In a previous blog, we explored how to use Kubernetes primitives to run stateful stream processing apps powered by Kafka Streams.

With great power comes great responsibility! If you're using Interactive queries with a stateful Kafka Streams app, you need to be aware of the fact that local state stores are not in a queryable state, if your instance is rebalancing/restoring/shuffling its local state from changelog topics.

You can use Kubernetes probes in your apps to handle this gracefully.

Readiness probe

A Readiness probe is used by Kubernetes to detect when a container is ready to start accepting traffic. Applying this to your Kafka Streams application will ensure that app instances will be registered with the Kubernetes Service only after certain (user-defined) criteria is fulfilled. If an instance is unavailable due to rebalancing, its REST endpoints will not be exposed to clients (via the Service) for Interactive queries.

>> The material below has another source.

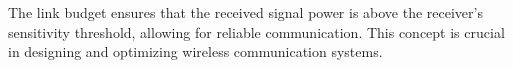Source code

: The link budget ensures that the received signal power is above the receiver's sensitivity threshold, allowing for reliable communication. This concept is crucial in designing and optimizing wireless communication systems.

At this point, only partial state of your app might be queryable via the instances which pass the Readiness probe

After the container starts, Kubernetes will wait for the duration specified in initialDelaySeconds before triggering the Readiness probe and repeat it after every periodSeconds until it succeeds or a timeout is reached (timeoutSeconds).

Liveness Probe

Even after your Kafka Streams app (and all its instances) is up and running, there might be rebalances due to multiple reasons - members joining, leaving, etc. In this scenario, you might want to check if the instance is in a ready state from an Interactive queries point of view. You can configure a Liveness probe just like its Readiness counterpart (even use the same mechanism for them e.g. a /health endpoint) and the way it works is also the same (except for what happens when the probe fails)

Kubernetes v1.16 added a Startup Probe which can be used to check if a container process has started. It can be used along with Liveness and Readiness probes but it's worth mentioning that if configured, it disables liveness and readiness checks until it succeeds, making sure those probes don’t interfere with the application startup

Probe configuration

For these probes to work, you will need to:

Implement a check mechanism, and
Configure the probe in the Kubernetes (StatefulSet) manifest

To try this out, you can update the application in the Stateful Kafka Streams as per the below mentioned steps

Health check endpoint for the probe

Kubernetes supports HTTP endpoints, TCP socket and arbitrary command execution as health check probes. For our Kafka Streams app, exposing state store status info via a REST endpoint makes a lot sense as far as health check is concerned

@GET("health")
public Response health() {
    Response healthCheck = null;
    KafkaStreams.State streamsAppState = KafkaStreamsBootstrap.getKafkaStreamsState();
    if (streamsAppState.name().equals(RUNNING_STATE)) {
        healthCheck = Response.ok().build();
    } else {
        healthCheck = Response.status(Response.Status.SERVICE_UNAVAILABLE)
                .entity(streamsAppState.name())
                .build();
    }
    return healthCheck;
}

Probe config manifest

Here is what a Readiness probe looks like (same applies to a Liveness probe)

    readinessProbe:
      httpGet:
        path: /health
        port: 8080
      initialDelaySeconds: 15
      periodSeconds: 5
      timeoutSeconds: 2
      failureThreshold: 5

Although these probes will mitigate problems, there are corner cases you should be aware of while dealing with Kafka Streams app, esp. ones that involve a lot of stateful computations.

Caveats

It is possible that your Kafka Streams state is so large, that it's rebalancing period might cross the threshold/constraints specified by the Readiness and/or Liveness probes. This is what might happen in these cases:

Readiness probe breached: The probe will take into account failureThreshold count before Kubernetes will stop executing it and mark the Pod as Unready, thus rendering it unavailable.
Liveness probe breached: In this case, Kubernetes restarts the Pod after failureThreshold. Thus your application might end up being stuck in a loop where it tries to restore state, but it's interrupted since Kubernetes restarts (due to the probe) the Pod (and it has to start all over again!)

Possible solutions

If the state associated with your Kafka Streams app is stored externally (e.g. PersistentVolume backed by durable cloud storage), the long winded rebalances can be avoided to a large extent

this blog covers it in detail

Another key point is to test your application, be mindful of its state and the time it might to restore/rebalance/shuffle state. You can then make an informed decision and adjust the probe configuration parameters (failureThreshold, initialDelaySeconds etc.) accordingly, such that your app gets enough time to actually carry out the restore process before you poke the probe at it!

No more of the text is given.